SilverTrain
Legendary Member
I guess if you choose to not look at facts, stick your head in the sand and squeeze your eyelids together as hard as you can, you'd come to your conclusion.
So here's a historical overview for your education:
The tax cuts of the 1920s
Tax rates were slashed dramatically during the 1920s, dropping from over 70 percent to less than 25 percent. What happened? Personal income tax revenues increased substantially during the 1920s, despite the reduction in rates. Revenues rose from $719 million in 1921 to $1164 million in 1928, an increase of more than 61 percent.
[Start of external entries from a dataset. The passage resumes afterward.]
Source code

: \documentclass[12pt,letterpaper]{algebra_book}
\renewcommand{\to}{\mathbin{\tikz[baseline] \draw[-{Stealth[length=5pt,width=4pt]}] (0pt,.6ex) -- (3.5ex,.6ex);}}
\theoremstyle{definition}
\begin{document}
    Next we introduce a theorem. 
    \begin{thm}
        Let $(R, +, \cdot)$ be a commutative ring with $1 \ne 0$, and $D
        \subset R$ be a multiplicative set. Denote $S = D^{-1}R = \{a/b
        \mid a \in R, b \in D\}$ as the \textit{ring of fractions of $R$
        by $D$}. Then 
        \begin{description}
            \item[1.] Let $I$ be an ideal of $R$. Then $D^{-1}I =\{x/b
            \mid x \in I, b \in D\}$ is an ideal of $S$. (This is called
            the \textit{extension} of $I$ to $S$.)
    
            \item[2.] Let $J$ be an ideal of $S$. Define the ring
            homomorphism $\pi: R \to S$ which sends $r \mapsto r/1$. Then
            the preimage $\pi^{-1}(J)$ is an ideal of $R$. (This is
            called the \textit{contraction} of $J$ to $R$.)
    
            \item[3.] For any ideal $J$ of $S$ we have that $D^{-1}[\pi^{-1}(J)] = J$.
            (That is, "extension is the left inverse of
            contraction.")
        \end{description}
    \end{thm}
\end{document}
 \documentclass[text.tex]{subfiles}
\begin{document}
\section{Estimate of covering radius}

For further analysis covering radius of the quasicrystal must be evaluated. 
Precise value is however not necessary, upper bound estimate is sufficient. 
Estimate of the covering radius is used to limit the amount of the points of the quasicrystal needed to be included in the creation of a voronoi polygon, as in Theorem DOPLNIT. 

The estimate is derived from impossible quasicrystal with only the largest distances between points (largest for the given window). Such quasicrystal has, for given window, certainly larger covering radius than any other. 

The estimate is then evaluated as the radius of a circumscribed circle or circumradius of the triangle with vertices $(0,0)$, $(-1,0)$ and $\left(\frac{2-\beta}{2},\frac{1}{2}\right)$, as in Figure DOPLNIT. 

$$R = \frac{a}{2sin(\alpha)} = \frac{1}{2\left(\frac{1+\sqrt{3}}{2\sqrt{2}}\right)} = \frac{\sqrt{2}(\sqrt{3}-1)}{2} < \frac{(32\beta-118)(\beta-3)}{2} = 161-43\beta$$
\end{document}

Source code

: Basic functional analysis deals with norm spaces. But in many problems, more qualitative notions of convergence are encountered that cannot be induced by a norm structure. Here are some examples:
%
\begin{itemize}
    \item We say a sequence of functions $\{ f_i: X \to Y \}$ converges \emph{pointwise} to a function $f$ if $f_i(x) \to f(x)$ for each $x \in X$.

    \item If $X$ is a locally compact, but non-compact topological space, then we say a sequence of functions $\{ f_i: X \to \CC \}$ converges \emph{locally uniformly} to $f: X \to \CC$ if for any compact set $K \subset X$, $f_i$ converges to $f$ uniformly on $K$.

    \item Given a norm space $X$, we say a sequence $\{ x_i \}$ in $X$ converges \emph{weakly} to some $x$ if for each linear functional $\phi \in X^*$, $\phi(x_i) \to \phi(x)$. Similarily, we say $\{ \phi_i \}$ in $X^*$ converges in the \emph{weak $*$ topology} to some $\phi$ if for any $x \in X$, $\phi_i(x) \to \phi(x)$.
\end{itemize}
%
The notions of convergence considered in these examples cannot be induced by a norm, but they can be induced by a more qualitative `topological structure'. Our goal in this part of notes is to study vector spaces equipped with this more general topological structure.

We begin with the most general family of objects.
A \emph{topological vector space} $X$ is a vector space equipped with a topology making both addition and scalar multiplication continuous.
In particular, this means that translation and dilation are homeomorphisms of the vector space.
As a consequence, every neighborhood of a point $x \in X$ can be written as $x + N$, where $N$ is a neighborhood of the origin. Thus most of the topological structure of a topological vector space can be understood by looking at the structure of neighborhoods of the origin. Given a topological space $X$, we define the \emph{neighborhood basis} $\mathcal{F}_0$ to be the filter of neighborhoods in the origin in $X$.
According to then-Treasury Secretary Andrew Mellon:
The history of taxation shows that taxes which are inherently excessive are not paid. The high rates inevitably put pressure upon the taxpayer to withdraw his capital from productive business and invest it in tax-exempt securities or to find other lawful methods of avoiding the realization of taxable income. The result is that the sources of taxation are drying up; wealth is failing to carry its share of the tax burden; and capital is being diverted into channels which yield neither revenue to the Government nor profit to the people.
The Kennedy tax cuts
President Hoover dramatically increased tax rates in the 1930s and President Roosevelt compounded the damage by pushing marginal tax rates to more than 90 percent. Recognizing that high tax rates were hindering the economy, President Kennedy proposed across-the-board tax rate reductions that reduced the top tax rate from more than 90 percent down to 70 percent. What happened? Tax revenues climbed from $94 billion in 1961 to $153 billion in 1968, an increase of 62 percent (33 percent after adjusting for inflation).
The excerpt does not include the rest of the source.